If Mortenson’s story -distilled from his mega-bestseller Three Cups of Tea—seemed swarmy in places, its pull was irresistible. Anybody with a heart had to be inspired by the beautiful idea that one man could make such a profound difference in such a hard and desperate part of the world. People had not merely come to listen, they’d come to believe.
This past week, thanks to an extended piece of electronic journalism by bestselling author Jon Krakauer, we learned that Mortenson may very well be a charlatan (江湖骗子). That significant passage of The Story appears to be fictions. That his charity is apparently hopelessly mismanaged. That many of its schools’ sand empty—some of them serving as storage sheds for hay.
It’s only natural to feel betrayed and disappointed upon discovering that those we admire were flawed. But this was more than simple imperfection. Believers like me were left to pick up the million little pieces of yet another shattered hero. And to wonder, how could we have been so gullible?

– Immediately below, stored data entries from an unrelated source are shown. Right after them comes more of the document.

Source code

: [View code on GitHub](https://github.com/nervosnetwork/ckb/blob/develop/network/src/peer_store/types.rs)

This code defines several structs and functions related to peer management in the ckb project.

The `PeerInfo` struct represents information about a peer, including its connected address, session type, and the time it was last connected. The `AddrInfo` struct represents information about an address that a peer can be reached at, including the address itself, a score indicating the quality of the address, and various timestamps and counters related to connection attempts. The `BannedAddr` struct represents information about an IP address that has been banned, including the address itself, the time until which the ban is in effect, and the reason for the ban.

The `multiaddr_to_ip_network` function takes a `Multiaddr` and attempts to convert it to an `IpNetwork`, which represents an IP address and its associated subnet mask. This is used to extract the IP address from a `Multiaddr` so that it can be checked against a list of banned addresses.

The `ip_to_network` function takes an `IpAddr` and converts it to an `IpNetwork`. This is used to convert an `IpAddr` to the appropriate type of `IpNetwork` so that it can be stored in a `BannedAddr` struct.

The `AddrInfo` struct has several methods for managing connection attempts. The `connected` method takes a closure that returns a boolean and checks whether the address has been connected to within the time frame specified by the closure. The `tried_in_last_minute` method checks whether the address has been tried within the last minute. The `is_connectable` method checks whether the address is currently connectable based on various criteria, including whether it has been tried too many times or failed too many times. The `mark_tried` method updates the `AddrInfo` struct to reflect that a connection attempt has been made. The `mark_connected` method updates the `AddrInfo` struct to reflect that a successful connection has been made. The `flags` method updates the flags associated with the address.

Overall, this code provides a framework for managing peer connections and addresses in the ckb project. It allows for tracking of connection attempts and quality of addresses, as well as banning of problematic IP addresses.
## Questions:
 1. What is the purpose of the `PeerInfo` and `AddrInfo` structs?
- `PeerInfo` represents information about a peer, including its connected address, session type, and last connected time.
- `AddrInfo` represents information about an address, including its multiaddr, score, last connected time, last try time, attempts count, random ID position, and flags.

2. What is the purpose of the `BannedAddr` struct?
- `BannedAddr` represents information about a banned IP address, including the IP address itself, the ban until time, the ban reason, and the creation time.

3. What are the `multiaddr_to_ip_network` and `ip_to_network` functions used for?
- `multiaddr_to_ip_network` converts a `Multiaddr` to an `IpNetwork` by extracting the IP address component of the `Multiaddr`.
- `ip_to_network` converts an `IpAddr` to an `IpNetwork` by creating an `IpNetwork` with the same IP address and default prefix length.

Americans have a profound longing for heroes—now perhaps more than ever. On some level, we still subscribe to the myth of the man in the white hat. We yearn to believe not only in his good deeds but in his inherent goodness as a person. We seem to have a monochromatic view of heroism. We have a hard time believing that the doer of a heroic deed could have serious defects or even be rotten to the core. Heroes are supposed to be heroic. We prefer to take ours neat.
Yet all heroes and saints are imperfect—even the greatest ones. So what? Their accomplishments seem all the more heroic for their having been complicated, multidimensional, flesh-and-blood human beings.
Our deep need for heroes is tied to the sheer size of our country and the myth of the frontier. During the time of the “winning” of the West, the most popular form of literature in America was the “blood and thunder”: mass-produced novels in which swashbuckling characters rescued kidnapped women, shot up the savages, and saved the day. The nation was hungry for a single heroic character who could personify the surge of Manifest Destiny, exalting American accomplishments while simplifying the stickiest aspects of Western conquest. Who cares if it wasn’t true?
Perhaps the most telling quote from Krakauer’s piece speaks to this same theme—the notion that Mortenson’s story was allowed to blossom without check for years because it soothed the national conscience during a messy, intractable war.
Until we hear from Mortenson, I prefer to hold on to the perhaps naive belief that the final truth of these allegations will fall somewhere shy of doing irreparable harm to his great cause. The idea of Three Cups of Tea remains heroic, even if its creator has gone astray.
Summary
People once regard Greg Mortenson as a great philanthropist who built hundreds of schools across Pakistan and Afghanistan. However from a piece of electronic journalism by a bestselling author, we know that Greg Mortenson may be a charlatan. People feel betrayed by this fact because Americans have a profound longing for heroes ever since the early period and they would like to believe the heroes are perfect although it’s impossible. This kind of thought is related with American exploration history. The author also prefers to believe Mortenson until he say something.